To do: Those lines of the material below that fall between its first line and the line with "## Games, Websites, Forums...", both included, are to be repeated exactly.

Data:
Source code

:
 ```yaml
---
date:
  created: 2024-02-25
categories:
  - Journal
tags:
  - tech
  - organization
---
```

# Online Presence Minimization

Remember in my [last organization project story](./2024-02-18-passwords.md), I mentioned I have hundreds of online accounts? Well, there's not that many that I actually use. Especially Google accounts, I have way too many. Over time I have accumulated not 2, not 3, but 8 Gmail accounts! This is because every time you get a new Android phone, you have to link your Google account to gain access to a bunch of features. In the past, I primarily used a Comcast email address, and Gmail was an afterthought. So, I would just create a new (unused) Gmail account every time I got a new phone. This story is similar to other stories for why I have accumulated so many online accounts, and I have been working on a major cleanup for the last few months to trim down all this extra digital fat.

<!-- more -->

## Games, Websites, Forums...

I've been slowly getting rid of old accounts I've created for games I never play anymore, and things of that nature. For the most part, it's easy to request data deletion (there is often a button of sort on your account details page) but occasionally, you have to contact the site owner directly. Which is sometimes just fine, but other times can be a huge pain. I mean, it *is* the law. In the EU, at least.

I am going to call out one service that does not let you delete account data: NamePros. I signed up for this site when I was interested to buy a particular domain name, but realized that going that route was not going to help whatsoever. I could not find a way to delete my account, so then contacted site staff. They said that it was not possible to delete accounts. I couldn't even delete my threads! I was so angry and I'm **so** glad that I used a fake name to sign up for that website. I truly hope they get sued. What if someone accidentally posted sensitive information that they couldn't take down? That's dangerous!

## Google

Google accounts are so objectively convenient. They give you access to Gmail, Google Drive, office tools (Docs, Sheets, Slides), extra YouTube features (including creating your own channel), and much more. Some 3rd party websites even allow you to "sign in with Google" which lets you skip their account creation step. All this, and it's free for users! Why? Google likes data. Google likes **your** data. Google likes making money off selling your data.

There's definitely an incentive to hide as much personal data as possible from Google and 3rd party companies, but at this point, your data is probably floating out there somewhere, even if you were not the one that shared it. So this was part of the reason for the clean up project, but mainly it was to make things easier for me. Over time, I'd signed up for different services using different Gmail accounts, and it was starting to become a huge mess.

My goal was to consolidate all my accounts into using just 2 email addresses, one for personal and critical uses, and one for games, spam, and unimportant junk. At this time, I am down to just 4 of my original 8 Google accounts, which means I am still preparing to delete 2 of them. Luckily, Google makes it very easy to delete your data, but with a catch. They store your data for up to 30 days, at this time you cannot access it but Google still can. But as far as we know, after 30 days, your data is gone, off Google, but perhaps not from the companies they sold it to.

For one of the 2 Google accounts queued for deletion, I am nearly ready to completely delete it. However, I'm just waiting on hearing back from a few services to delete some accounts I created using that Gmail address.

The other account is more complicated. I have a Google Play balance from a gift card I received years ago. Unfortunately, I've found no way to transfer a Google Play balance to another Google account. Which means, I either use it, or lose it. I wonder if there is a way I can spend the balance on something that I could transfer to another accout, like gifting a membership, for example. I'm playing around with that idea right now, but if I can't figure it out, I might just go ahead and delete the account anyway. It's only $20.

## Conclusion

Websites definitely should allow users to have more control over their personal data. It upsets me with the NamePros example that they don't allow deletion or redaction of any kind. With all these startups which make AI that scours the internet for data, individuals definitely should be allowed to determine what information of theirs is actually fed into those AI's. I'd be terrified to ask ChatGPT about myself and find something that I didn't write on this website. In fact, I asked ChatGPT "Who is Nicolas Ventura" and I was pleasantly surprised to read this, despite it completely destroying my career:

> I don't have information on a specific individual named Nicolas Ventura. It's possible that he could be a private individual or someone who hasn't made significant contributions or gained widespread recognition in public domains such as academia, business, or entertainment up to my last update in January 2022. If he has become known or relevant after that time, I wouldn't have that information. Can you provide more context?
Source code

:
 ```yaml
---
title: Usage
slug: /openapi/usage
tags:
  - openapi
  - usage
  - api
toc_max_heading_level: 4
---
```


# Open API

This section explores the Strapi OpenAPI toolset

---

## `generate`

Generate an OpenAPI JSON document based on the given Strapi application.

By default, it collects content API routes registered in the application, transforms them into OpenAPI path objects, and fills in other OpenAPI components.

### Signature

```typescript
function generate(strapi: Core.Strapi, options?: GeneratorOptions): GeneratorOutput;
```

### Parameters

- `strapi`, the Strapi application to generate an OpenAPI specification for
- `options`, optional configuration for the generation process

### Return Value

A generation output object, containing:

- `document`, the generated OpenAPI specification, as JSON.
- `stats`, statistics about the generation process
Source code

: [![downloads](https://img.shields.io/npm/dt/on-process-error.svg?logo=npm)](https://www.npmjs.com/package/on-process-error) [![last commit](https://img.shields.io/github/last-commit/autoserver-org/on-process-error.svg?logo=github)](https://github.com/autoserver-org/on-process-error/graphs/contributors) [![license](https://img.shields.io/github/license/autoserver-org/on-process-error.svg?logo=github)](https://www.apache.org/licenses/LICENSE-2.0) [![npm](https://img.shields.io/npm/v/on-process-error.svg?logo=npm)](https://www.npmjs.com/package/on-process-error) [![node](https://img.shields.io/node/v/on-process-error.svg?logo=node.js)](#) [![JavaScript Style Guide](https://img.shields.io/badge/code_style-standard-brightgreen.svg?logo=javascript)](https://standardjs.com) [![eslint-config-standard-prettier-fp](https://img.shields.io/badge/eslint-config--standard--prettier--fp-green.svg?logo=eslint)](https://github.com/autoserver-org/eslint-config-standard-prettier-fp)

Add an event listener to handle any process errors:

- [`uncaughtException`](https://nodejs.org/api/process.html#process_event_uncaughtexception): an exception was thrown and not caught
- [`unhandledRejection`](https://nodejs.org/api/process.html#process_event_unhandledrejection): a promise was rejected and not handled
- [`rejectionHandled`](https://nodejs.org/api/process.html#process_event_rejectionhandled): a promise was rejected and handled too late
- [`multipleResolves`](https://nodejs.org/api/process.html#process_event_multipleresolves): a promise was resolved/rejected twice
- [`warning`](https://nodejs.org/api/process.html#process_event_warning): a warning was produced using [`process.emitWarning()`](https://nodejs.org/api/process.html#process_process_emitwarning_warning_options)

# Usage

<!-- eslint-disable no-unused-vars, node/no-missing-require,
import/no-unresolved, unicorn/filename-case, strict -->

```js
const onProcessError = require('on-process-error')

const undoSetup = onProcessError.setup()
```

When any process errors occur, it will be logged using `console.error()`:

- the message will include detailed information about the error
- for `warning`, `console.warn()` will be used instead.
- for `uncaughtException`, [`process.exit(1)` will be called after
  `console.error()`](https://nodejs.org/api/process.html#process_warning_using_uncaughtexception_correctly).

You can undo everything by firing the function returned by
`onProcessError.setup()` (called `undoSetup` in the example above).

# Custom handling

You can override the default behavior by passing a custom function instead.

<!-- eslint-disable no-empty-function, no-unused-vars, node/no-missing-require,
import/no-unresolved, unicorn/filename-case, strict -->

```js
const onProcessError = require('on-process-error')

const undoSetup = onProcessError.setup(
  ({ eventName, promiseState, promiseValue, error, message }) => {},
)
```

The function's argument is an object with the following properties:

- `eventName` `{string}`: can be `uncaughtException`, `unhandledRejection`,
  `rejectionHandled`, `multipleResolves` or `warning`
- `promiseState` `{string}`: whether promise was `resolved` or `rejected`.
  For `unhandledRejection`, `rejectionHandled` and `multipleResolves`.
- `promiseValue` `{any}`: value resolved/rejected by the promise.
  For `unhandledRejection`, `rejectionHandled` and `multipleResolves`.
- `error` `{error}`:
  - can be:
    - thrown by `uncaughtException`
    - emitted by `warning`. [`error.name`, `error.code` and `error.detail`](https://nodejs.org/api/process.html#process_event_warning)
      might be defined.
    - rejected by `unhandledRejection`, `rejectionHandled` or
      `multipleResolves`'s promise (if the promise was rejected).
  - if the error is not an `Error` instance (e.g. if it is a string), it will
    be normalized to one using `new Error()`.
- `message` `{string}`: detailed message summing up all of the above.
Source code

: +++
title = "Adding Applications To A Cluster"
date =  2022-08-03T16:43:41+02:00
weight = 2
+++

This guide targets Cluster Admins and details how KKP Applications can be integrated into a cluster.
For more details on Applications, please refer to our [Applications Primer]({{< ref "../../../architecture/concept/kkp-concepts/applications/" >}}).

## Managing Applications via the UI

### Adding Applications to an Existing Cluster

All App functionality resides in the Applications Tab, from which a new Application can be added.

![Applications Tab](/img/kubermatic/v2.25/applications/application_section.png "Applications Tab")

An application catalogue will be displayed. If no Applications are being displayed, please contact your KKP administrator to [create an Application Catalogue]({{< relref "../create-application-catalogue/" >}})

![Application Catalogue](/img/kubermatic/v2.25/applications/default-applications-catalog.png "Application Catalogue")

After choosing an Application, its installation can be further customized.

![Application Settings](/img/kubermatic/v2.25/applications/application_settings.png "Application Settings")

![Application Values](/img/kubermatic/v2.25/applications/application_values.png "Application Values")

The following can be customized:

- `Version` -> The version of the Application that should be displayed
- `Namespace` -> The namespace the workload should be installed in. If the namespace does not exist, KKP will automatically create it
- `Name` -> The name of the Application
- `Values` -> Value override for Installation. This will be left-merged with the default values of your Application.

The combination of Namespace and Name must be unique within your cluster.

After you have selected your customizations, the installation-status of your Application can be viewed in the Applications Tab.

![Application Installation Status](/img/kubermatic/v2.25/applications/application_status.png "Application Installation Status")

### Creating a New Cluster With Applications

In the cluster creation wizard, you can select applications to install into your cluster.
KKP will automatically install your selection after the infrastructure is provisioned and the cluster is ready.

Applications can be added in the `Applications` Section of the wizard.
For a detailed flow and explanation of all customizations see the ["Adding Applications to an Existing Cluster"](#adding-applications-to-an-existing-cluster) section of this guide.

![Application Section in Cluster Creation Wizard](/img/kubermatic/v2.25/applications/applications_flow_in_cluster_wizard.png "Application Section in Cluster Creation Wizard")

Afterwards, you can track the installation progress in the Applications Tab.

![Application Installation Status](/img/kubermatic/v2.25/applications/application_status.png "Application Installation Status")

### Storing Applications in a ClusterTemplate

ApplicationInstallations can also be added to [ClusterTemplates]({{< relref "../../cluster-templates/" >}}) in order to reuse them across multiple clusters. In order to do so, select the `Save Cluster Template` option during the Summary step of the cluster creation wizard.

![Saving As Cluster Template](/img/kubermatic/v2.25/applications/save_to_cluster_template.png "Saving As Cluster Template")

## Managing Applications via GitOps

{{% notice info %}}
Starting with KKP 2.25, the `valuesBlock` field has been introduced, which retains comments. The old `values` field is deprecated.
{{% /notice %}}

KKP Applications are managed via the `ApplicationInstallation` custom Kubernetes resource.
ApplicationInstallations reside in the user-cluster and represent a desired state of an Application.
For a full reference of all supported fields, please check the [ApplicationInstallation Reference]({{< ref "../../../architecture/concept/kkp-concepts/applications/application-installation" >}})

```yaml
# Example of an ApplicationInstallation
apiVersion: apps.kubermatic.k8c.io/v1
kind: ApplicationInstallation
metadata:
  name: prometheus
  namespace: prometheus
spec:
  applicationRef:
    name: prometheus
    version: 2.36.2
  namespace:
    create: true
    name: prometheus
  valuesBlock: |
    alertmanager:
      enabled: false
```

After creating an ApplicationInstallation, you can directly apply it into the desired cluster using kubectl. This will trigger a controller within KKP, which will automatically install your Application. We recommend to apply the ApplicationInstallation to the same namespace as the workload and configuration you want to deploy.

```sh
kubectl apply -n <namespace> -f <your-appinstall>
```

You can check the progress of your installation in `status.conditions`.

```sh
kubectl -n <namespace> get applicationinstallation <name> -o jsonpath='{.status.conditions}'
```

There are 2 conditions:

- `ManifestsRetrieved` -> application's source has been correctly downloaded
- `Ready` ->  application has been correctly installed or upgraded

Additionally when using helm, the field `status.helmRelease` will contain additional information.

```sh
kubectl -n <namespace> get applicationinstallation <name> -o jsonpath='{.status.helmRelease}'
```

Exercise output:
Source code

:
 ```yaml
---
date:
  created: 2024-02-25
categories:
  - Journal
tags:
  - tech
  - organization
---
```

# Online Presence Minimization

Remember in my [last organization project story](./2024-02-18-passwords.md), I mentioned I have hundreds of online accounts? Well, there's not that many that I actually use. Especially Google accounts, I have way too many. Over time I have accumulated not 2, not 3, but 8 Gmail accounts! This is because every time you get a new Android phone, you have to link your Google account to gain access to a bunch of features. In the past, I primarily used a Comcast email address, and Gmail was an afterthought. So, I would just create a new (unused) Gmail account every time I got a new phone. This story is similar to other stories for why I have accumulated so many online accounts, and I have been working on a major cleanup for the last few months to trim down all this extra digital fat.

<!-- more -->

## Games, Websites, Forums...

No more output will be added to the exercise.